**Problem requirements**
Write the records out again. Match them exactly.
---*---
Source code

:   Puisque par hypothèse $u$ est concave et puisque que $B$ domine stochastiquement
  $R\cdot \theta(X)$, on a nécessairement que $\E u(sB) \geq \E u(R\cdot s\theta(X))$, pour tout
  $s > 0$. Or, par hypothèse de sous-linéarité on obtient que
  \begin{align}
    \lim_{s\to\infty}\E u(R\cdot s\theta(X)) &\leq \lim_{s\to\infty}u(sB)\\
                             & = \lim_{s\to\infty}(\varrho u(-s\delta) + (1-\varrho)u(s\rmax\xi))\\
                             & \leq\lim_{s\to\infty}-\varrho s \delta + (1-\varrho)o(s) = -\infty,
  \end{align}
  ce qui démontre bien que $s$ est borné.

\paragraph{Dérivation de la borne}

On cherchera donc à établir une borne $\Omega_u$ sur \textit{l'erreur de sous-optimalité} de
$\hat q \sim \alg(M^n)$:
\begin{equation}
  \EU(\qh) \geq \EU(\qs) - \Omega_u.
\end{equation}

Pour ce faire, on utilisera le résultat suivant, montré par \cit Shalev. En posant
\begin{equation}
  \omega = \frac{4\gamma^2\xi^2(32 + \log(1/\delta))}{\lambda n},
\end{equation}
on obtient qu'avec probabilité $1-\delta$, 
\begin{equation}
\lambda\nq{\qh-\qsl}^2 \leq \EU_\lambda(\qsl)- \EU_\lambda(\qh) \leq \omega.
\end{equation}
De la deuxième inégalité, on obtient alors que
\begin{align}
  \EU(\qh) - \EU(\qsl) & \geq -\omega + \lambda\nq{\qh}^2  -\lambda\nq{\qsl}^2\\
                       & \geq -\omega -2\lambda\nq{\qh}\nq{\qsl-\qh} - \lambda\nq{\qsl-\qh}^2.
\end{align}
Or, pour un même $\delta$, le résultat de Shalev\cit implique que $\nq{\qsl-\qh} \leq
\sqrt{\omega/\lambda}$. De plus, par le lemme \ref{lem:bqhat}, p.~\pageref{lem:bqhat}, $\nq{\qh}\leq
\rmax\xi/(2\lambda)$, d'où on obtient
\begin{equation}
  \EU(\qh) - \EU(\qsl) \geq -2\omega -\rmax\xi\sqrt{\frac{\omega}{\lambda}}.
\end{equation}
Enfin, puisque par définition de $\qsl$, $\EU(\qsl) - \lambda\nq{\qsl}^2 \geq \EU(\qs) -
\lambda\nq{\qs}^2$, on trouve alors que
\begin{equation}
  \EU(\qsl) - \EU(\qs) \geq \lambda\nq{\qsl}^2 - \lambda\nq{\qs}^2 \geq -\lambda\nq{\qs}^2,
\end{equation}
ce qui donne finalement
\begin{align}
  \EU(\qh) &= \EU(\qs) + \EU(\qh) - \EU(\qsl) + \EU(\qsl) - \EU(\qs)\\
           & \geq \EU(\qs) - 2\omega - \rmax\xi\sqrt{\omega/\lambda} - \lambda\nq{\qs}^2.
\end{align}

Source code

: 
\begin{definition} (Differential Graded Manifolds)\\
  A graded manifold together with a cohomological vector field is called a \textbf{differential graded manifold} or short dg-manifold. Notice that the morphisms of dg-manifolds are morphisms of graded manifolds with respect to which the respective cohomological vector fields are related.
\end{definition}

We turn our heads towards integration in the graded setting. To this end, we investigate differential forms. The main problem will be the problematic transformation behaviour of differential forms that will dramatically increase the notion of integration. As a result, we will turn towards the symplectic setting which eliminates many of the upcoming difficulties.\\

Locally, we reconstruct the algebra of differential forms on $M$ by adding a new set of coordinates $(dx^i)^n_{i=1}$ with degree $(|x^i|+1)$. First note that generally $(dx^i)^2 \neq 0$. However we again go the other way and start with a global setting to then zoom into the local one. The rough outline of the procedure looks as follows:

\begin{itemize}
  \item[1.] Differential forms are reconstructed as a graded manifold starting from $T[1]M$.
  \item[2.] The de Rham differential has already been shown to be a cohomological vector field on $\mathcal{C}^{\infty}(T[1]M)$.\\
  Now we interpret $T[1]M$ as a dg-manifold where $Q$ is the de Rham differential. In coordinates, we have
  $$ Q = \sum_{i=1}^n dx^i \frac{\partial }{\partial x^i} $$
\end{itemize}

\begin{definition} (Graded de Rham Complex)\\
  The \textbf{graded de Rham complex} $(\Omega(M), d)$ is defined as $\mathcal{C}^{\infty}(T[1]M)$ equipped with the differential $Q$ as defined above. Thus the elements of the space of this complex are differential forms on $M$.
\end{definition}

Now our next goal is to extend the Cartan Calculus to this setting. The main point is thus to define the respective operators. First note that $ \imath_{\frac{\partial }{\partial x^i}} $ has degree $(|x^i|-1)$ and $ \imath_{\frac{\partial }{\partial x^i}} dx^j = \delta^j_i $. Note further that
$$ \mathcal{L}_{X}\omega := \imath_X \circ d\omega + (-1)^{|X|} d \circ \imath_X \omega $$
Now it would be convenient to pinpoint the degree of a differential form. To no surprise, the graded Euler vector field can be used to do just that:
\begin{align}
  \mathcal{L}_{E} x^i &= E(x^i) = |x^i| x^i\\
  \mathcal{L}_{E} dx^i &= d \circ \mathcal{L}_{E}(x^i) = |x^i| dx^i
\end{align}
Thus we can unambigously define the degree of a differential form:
---*---
**Result of the exercise**
Source code

:   Puisque par hypothèse $u$ est concave et puisque que $B$ domine stochastiquement
  $R\cdot \theta(X)$, on a nécessairement que $\E u(sB) \geq \E u(R\cdot s\theta(X))$, pour tout
  $s > 0$. Or, par hypothèse de sous-linéarité on obtient que
  \begin{align}
    \lim_{s\to\infty}\E u(R\cdot s\theta(X)) &\leq \lim_{s\to\infty}u(sB)\\
                             & = \lim_{s\to\infty}(\varrho u(-s\delta) + (1-\varrho)u(s\rmax\xi))\\
                             & \leq\lim_{s\to\infty}-\varrho s \delta + (1-\varrho)o(s) = -\infty,
  \end{align}
  ce qui démontre bien que $s$ est borné.

\paragraph{Dérivation de la borne}

On cherchera donc à établir une borne $\Omega_u$ sur \textit{l'erreur de sous-optimalité} de
$\hat q \sim \alg(M^n)$:
\begin{equation}
  \EU(\qh) \geq \EU(\qs) - \Omega_u.
\end{equation}

Pour ce faire, on utilisera le résultat suivant, montré par \cit Shalev. En posant
\begin{equation}
  \omega = \frac{4\gamma^2\xi^2(32 + \log(1/\delta))}{\lambda n},
\end{equation}
on obtient qu'avec probabilité $1-\delta$, 
\begin{equation}
\lambda\nq{\qh-\qsl}^2 \leq \EU_\lambda(\qsl)- \EU_\lambda(\qh) \leq \omega.
\end{equation}
De la deuxième inégalité, on obtient alors que
\begin{align}
  \EU(\qh) - \EU(\qsl) & \geq -\omega + \lambda\nq{\qh}^2  -\lambda\nq{\qsl}^2\\
                       & \geq -\omega -2\lambda\nq{\qh}\nq{\qsl-\qh} - \lambda\nq{\qsl-\qh}^2.
\end{align}
Or, pour un même $\delta$, le résultat de Shalev\cit implique que $\nq{\qsl-\qh} \leq
\sqrt{\omega/\lambda}$. De plus, par le lemme \ref{lem:bqhat}, p.~\pageref{lem:bqhat}, $\nq{\qh}\leq
\rmax\xi/(2\lambda)$, d'où on obtient
\begin{equation}
  \EU(\qh) - \EU(\qsl) \geq -2\omega -\rmax\xi\sqrt{\frac{\omega}{\lambda}}.
\end{equation}
Enfin, puisque par définition de $\qsl$, $\EU(\qsl) - \lambda\nq{\qsl}^2 \geq \EU(\qs) -
\lambda\nq{\qs}^2$, on trouve alors que
\begin{equation}
  \EU(\qsl) - \EU(\qs) \geq \lambda\nq{\qsl}^2 - \lambda\nq{\qs}^2 \geq -\lambda\nq{\qs}^2,
\end{equation}
ce qui donne finalement
\begin{align}
  \EU(\qh) &= \EU(\qs) + \EU(\qh) - \EU(\qsl) + \EU(\qsl) - \EU(\qs)\\
           & \geq \EU(\qs) - 2\omega - \rmax\xi\sqrt{\omega/\lambda} - \lambda\nq{\qs}^2.
\end{align}

Source code

: 
\begin{definition} (Differential Graded Manifolds)\\
  A graded manifold together with a cohomological vector field is called a \textbf{differential graded manifold} or short dg-manifold. Notice that the morphisms of dg-manifolds are morphisms of graded manifolds with respect to which the respective cohomological vector fields are related.
\end{definition}

We turn our heads towards integration in the graded setting. To this end, we investigate differential forms. The main problem will be the problematic transformation behaviour of differential forms that will dramatically increase the notion of integration. As a result, we will turn towards the symplectic setting which eliminates many of the upcoming difficulties.\\

Locally, we reconstruct the algebra of differential forms on $M$ by adding a new set of coordinates $(dx^i)^n_{i=1}$ with degree $(|x^i|+1)$. First note that generally $(dx^i)^2 \neq 0$. However we again go the other way and start with a global setting to then zoom into the local one. The rough outline of the procedure looks as follows:

\begin{itemize}
  \item[1.] Differential forms are reconstructed as a graded manifold starting from $T[1]M$.
  \item[2.] The de Rham differential has already been shown to be a cohomological vector field on $\mathcal{C}^{\infty}(T[1]M)$.\\
  Now we interpret $T[1]M$ as a dg-manifold where $Q$ is the de Rham differential. In coordinates, we have
  $$ Q = \sum_{i=1}^n dx^i \frac{\partial }{\partial x^i} $$
\end{itemize}

\begin{definition} (Graded de Rham Complex)\\
  The \textbf{graded de Rham complex} $(\Omega(M), d)$ is defined as $\mathcal{C}^{\infty}(T[1]M)$ equipped with the differential $Q$ as defined above. Thus the elements of the space of this complex are differential forms on $M$.
\end{definition}

Now our next goal is to extend the Cartan Calculus to this setting. The main point is thus to define the respective operators. First note that $ \imath_{\frac{\partial }{\partial x^i}} $ has degree $(|x^i|-1)$ and $ \imath_{\frac{\partial }{\partial x^i}} dx^j = \delta^j_i $. Note further that
$$ \mathcal{L}_{X}\omega := \imath_X \circ d\omega + (-1)^{|X|} d \circ \imath_X \omega $$
Now it would be convenient to pinpoint the degree of a differential form. To no surprise, the graded Euler vector field can be used to do just that:
\begin{align}
  \mathcal{L}_{E} x^i &= E(x^i) = |x^i| x^i\\
  \mathcal{L}_{E} dx^i &= d \circ \mathcal{L}_{E}(x^i) = |x^i| dx^i
\end{align}
Thus we can unambigously define the degree of a differential form:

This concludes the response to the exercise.